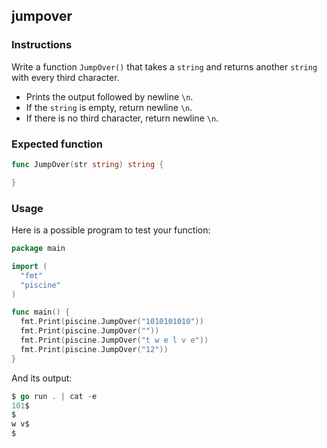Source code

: ## jumpover

### Instructions

Write a function `JumpOver()` that takes a `string` and returns another `string` with every third character.

- Prints the output followed by newline `\n`.
- If the `string` is empty, return newline `\n`.
- If there is no third character, return newline `\n`.

### Expected function

```go
func JumpOver(str string) string {

}
```

### Usage

Here is a possible program to test your function:

```go
package main

import (
  "fmt"
  "piscine"
)

func main() {
  fmt.Print(piscine.JumpOver("1010101010"))
  fmt.Print(piscine.JumpOver(""))
  fmt.Print(piscine.JumpOver("t w e l v e"))
  fmt.Print(piscine.JumpOver("12"))
}
```

And its output:

```go
$ go run . | cat -e
101$
$
w v$
$
```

★ ★ ★ ★

--- INSTRUCTIONS TO FOLLOW ---
The response should reproduce all the material above exactly and leave out its pictures.

--- REPLY TO THE TASK ---
Source code

: ## jumpover

### Instructions

Write a function `JumpOver()` that takes a `string` and returns another `string` with every third character.

- Prints the output followed by newline `\n`.
- If the `string` is empty, return newline `\n`.
- If there is no third character, return newline `\n`.

### Expected function

```go
func JumpOver(str string) string {

}
```

### Usage

Here is a possible program to test your function:

```go
package main

import (
  "fmt"
  "piscine"
)

func main() {
  fmt.Print(piscine.JumpOver("1010101010"))
  fmt.Print(piscine.JumpOver(""))
  fmt.Print(piscine.JumpOver("t w e l v e"))
  fmt.Print(piscine.JumpOver("12"))
}
```

And its output:

```go
$ go run . | cat -e
101$
$
w v$
$
```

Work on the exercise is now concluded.